Azure-pipelines-agent: NuGet restore is very slow on self-hosted agent run as service

Created on 22 Jul 2019  路  12Comments  路  Source: microsoft/azure-pipelines-agent

Agent Version and Platform

Current agent version: '2.154.3'
OS: Windows
Platform: x64

Azure DevOps Type and Version

dev.azure.com, just build agent is self-hosted.
https://dev.azure.com/krossk/

What's not working?

NuGet restore task is very slow. I have already tried Developer Community. So the setup is this:

  • We use latest nuget.exe, now it is the version 5.1.0.
  • We use custom nuget.config where there are two nuget sources: standard _nuget.org_ and our own nuget server. Our nuget server is not private. It is public, so from the agent view, it is the same as nuget.org, just different URL.
  • Solution has 7 projects.
  • The total number of restored packages is 81. Only 4 of them are hosted on our own nuget server, the rest are packages from nuget.org.
  • Total size of restored packages is around 830 MB.
  • The build runs on our self-hosted machine/agent.
  • Our build agent(s) run as a service.
  • The machine is not bad: Intel Xeon, 64GB RAM, SSD disk. And this is our build machine - there is no other software running.

NuGet restore task always takes around 11 minutes (usually between 10 and 13). And all the packages are in the local NuGet cache, they are not downloaded from the internet. I tried standard _NuGetCommand@2_ task and also simple script step running nuget.exe directly - this makes no difference.

At the Developer Community we were suggested to try changing the mode the agent is running.
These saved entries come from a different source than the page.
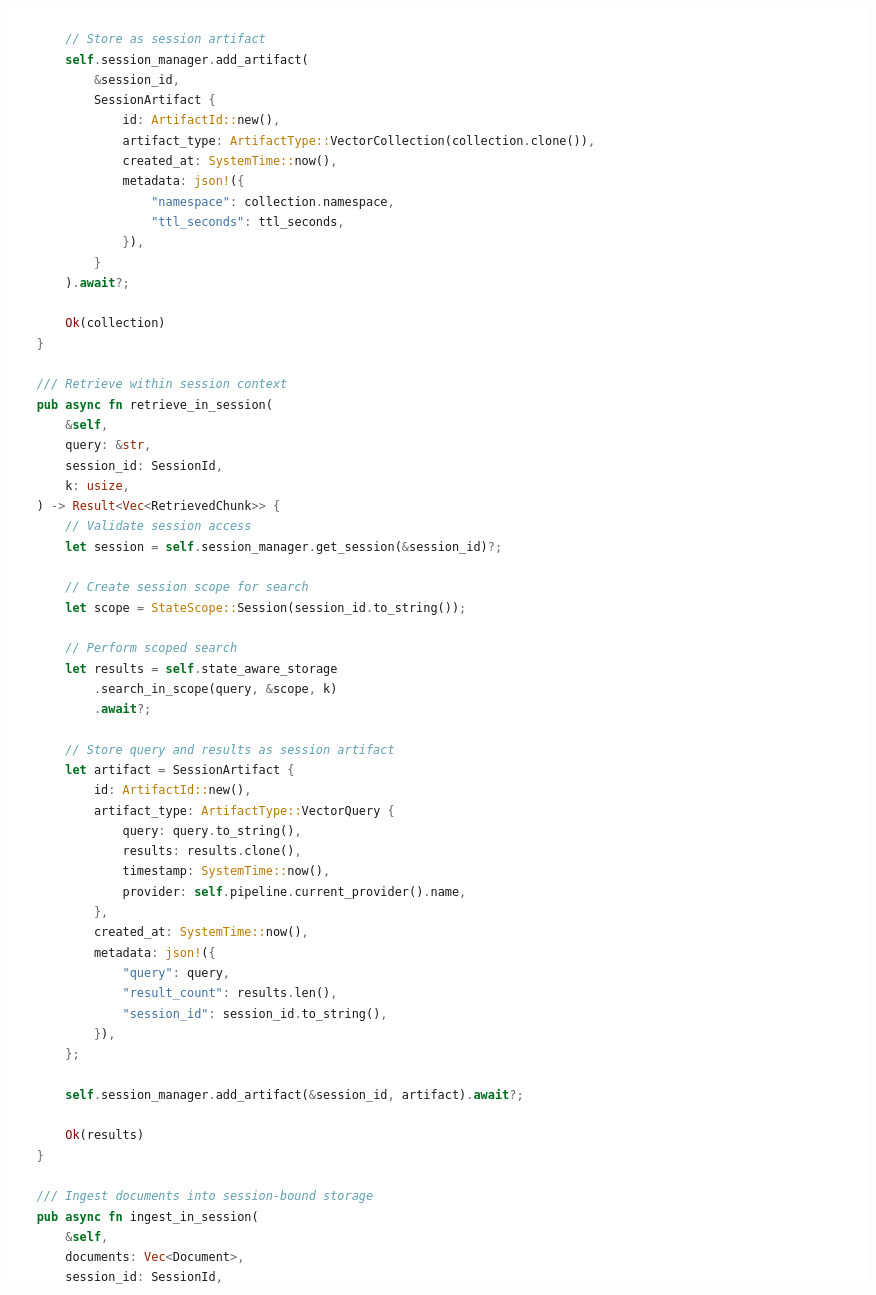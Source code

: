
 ```rust
        
        // Store as session artifact
        self.session_manager.add_artifact(
            &session_id,
            SessionArtifact {
                id: ArtifactId::new(),
                artifact_type: ArtifactType::VectorCollection(collection.clone()),
                created_at: SystemTime::now(),
                metadata: json!({
                    "namespace": collection.namespace,
                    "ttl_seconds": ttl_seconds,
                }),
            }
        ).await?;
        
        Ok(collection)
    }
    
    /// Retrieve within session context
    pub async fn retrieve_in_session(
        &self,
        query: &str,
        session_id: SessionId,
        k: usize,
    ) -> Result<Vec<RetrievedChunk>> {
        // Validate session access
        let session = self.session_manager.get_session(&session_id)?;
        
        // Create session scope for search
        let scope = StateScope::Session(session_id.to_string());
        
        // Perform scoped search
        let results = self.state_aware_storage
            .search_in_scope(query, &scope, k)
            .await?;
        
        // Store query and results as session artifact
        let artifact = SessionArtifact {
            id: ArtifactId::new(),
            artifact_type: ArtifactType::VectorQuery {
                query: query.to_string(),
                results: results.clone(),
                timestamp: SystemTime::now(),
                provider: self.pipeline.current_provider().name,
            },
            created_at: SystemTime::now(),
            metadata: json!({
                "query": query,
                "result_count": results.len(),
                "session_id": session_id.to_string(),
            }),
        };
        
        self.session_manager.add_artifact(&session_id, artifact).await?;
        
        Ok(results)
    }
    
    /// Ingest documents into session-bound storage
    pub async fn ingest_in_session(
        &self,
        documents: Vec<Document>,
        session_id: SessionId,
```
And this is the thing. When the agent is started manually (interactively), everything is OK. NuGet restore takes 15 seconds when all the packages are in local cache, and around 40 seconds when the cache is empty and the packages are downloaded from the internet.

When the agent is started as a service again, package restore lasts 11 minutes again.

We do not experience this slowness with the other types of steps (build, publish artifacts...). All of them are fine, just nuget restore is not working as expected.

For testing purposes, there were no steps in the build pipeline, just NuGet restore.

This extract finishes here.